> [THE TASK] Would you show every line from the records that holds "infty"?

> [SOURCE DATA]
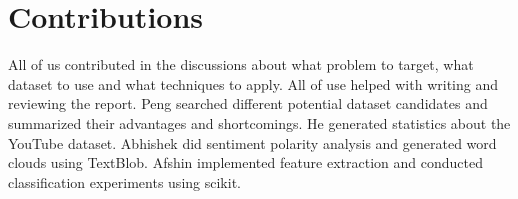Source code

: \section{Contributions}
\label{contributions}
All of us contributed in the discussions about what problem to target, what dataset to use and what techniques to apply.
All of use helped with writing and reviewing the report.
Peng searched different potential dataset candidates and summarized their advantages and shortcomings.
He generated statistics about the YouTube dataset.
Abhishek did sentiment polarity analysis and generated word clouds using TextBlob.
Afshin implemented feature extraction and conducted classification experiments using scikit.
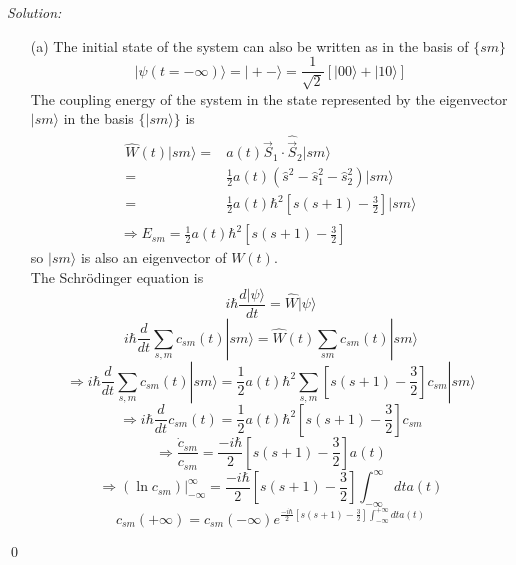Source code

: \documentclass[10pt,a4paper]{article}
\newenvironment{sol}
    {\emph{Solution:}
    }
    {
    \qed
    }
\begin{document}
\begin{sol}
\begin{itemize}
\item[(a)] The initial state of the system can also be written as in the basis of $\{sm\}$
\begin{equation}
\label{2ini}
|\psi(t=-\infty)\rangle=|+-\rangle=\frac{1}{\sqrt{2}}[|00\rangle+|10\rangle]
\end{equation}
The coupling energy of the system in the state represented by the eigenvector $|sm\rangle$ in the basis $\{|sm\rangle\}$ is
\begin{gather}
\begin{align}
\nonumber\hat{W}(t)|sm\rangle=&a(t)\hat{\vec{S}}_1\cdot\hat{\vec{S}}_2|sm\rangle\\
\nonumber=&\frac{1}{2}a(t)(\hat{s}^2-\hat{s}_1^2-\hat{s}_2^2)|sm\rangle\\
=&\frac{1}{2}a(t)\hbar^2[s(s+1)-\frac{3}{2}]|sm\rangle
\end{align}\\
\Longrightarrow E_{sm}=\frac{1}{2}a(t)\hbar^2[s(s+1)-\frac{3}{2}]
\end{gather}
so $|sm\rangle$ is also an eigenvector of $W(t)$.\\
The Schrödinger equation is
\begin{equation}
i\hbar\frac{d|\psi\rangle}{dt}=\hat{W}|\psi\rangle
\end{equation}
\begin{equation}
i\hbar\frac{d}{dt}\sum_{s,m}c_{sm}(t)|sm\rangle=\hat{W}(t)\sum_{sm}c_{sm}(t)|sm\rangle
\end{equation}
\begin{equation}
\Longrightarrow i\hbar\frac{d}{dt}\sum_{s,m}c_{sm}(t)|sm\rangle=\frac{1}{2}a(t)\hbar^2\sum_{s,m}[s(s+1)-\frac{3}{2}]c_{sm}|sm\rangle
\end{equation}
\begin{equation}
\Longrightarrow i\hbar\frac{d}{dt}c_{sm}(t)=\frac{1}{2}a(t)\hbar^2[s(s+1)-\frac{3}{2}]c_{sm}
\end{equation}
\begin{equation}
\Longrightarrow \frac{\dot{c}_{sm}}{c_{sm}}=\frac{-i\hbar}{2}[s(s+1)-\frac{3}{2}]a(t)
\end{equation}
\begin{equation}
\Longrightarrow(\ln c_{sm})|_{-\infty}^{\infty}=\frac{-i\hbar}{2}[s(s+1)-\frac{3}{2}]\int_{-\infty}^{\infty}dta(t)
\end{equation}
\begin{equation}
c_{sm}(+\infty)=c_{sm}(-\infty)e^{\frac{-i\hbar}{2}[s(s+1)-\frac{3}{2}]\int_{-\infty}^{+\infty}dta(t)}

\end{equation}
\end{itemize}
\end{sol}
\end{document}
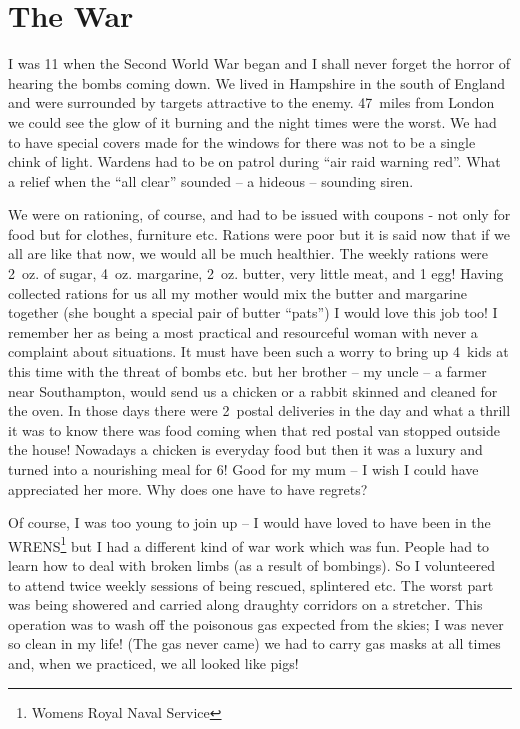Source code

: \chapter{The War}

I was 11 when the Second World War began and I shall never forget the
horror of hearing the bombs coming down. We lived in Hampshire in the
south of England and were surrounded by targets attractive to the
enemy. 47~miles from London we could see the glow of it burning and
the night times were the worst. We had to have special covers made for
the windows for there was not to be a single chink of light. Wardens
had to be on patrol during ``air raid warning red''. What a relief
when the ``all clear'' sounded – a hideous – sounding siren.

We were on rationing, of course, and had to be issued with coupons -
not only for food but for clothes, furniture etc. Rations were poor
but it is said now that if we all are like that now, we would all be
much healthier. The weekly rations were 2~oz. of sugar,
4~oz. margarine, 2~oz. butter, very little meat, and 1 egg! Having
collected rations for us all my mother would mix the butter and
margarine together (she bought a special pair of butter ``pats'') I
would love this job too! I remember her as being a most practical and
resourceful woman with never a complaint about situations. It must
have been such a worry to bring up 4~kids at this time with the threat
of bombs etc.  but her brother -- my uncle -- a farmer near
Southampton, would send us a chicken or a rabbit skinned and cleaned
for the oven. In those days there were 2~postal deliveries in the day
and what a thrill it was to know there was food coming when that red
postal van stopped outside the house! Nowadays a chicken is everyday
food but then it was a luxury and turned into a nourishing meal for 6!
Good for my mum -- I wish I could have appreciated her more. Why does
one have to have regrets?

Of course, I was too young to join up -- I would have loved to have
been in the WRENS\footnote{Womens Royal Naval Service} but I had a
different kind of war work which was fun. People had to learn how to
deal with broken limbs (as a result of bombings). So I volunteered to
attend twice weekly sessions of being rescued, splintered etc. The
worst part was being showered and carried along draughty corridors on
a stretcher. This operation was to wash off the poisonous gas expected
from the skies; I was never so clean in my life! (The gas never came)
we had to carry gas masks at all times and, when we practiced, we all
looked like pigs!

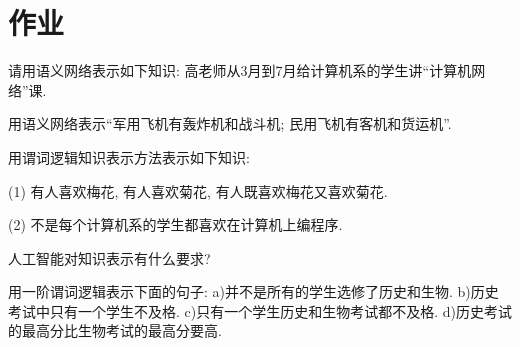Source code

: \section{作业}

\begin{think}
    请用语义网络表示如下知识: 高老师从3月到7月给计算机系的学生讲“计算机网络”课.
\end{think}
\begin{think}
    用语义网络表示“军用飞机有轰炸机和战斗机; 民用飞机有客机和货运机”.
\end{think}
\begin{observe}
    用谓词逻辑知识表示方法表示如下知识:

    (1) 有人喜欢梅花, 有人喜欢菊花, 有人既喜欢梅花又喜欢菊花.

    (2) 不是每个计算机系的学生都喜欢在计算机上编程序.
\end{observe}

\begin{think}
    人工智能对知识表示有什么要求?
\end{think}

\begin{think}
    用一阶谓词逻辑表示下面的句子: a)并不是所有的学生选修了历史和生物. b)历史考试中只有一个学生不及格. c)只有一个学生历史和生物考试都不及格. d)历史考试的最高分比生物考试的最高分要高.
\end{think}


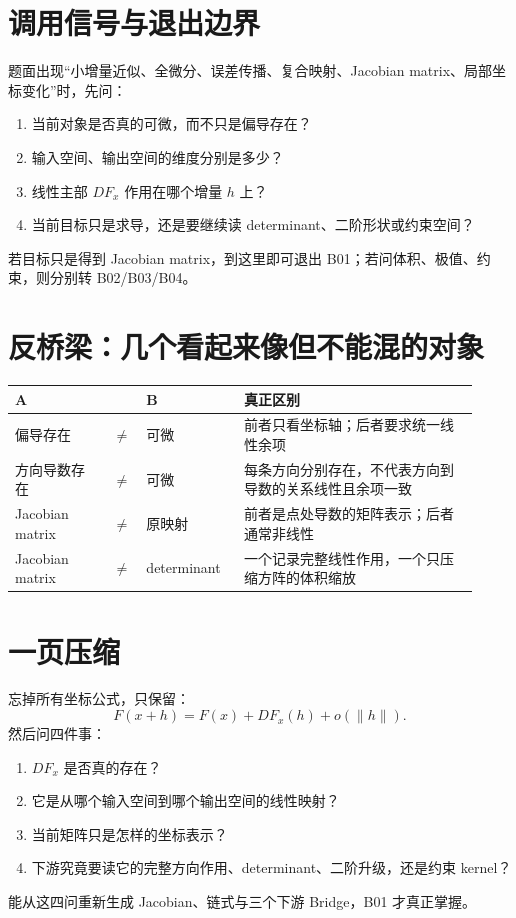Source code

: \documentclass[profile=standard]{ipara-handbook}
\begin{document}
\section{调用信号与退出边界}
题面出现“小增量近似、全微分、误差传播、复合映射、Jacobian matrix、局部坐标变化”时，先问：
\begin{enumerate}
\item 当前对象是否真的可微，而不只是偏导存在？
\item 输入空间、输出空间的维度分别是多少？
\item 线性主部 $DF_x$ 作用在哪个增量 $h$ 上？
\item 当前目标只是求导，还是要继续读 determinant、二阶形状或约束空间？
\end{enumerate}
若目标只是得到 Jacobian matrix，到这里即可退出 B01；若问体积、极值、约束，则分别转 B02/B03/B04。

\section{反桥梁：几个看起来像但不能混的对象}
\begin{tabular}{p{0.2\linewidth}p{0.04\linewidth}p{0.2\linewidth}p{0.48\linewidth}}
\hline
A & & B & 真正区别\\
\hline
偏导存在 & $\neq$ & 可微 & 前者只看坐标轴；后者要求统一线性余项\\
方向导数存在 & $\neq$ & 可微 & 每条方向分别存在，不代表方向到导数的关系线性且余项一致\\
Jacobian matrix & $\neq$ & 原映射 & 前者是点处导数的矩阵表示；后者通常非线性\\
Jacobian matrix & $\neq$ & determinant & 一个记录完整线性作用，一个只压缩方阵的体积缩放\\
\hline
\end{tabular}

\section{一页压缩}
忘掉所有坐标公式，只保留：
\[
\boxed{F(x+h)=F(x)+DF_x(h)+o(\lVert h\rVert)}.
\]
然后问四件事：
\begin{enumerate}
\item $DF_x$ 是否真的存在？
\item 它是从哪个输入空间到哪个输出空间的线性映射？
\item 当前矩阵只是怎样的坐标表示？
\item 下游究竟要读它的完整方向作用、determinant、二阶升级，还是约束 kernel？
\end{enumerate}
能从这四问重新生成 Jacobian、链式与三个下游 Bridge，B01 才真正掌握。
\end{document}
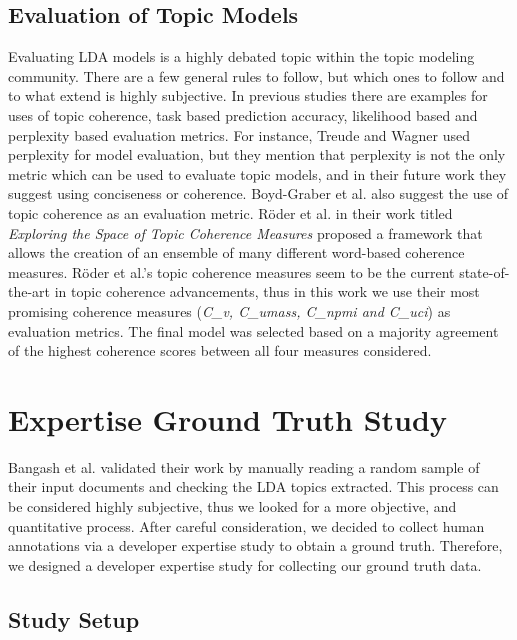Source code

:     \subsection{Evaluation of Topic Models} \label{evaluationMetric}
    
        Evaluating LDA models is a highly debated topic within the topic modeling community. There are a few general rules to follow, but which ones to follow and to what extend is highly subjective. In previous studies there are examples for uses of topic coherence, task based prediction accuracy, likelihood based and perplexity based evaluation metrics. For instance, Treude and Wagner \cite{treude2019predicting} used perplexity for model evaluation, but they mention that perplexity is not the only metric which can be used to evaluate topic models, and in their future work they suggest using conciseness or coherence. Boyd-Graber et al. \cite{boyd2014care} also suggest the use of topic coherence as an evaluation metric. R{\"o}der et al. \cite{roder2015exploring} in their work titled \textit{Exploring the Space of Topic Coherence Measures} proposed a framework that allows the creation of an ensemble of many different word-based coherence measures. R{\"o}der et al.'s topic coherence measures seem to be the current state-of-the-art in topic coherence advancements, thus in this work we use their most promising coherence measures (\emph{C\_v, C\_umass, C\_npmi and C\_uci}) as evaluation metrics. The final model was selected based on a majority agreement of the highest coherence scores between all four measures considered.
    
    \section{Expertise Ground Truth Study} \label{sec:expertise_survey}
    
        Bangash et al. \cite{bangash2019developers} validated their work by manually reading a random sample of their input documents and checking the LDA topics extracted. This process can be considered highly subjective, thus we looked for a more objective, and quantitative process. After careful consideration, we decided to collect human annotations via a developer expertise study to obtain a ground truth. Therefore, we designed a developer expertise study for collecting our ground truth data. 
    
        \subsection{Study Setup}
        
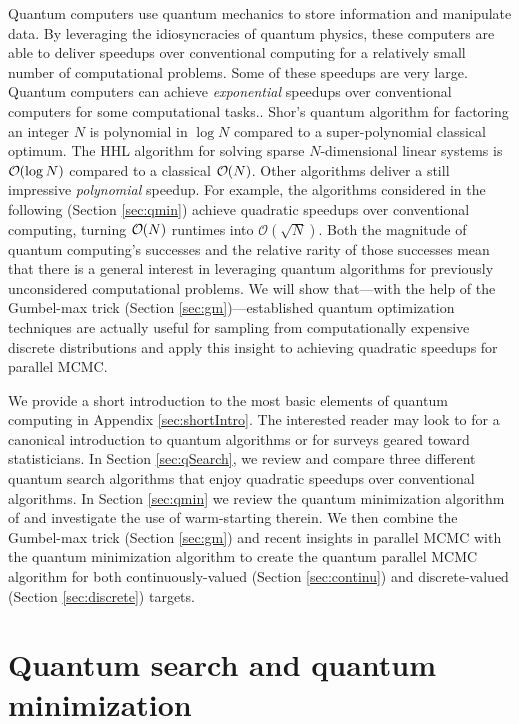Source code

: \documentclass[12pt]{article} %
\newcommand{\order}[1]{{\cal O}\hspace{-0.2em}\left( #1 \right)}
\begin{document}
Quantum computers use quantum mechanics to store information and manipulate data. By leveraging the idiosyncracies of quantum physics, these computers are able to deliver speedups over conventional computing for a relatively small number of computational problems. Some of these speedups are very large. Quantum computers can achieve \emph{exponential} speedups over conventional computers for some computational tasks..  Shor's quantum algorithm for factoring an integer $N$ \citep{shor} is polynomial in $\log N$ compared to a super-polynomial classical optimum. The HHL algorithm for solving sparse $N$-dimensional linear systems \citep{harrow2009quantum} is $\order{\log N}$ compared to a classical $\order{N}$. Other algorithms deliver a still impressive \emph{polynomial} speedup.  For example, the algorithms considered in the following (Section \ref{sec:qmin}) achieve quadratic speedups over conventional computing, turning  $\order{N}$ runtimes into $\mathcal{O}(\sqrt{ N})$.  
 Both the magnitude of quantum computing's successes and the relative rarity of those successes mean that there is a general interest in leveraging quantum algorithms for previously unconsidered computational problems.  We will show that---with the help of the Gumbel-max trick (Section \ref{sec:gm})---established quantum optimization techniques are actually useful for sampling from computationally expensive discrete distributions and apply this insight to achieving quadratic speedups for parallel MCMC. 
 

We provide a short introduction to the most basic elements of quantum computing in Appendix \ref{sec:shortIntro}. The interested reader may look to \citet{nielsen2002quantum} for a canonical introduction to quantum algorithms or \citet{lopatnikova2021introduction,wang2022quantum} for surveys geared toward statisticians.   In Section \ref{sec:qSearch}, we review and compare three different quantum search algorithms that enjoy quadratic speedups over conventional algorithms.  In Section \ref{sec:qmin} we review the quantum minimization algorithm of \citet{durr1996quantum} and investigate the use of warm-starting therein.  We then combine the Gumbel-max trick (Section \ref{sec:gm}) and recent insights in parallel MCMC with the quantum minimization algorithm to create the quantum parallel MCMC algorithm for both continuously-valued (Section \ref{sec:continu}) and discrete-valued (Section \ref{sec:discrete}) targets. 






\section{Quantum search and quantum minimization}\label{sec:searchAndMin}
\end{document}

> [YOUR RESPONSE]
|\psi(t=-\infty)\rangle=|+-\rangle=\frac{1}{\sqrt{2}}[|00\rangle+|10\rangle]
\Longrightarrow(\ln c_{sm})|_{-\infty}^{\infty}=\frac{-i\hbar}{2}[s(s+1)-\frac{3}{2}]\int_{-\infty}^{\infty}dta(t)
c_{sm}(+\infty)=c_{sm}(-\infty)e^{\frac{-i\hbar}{2}[s(s+1)-\frac{3}{2}]\int_{-\infty}^{+\infty}dta(t)}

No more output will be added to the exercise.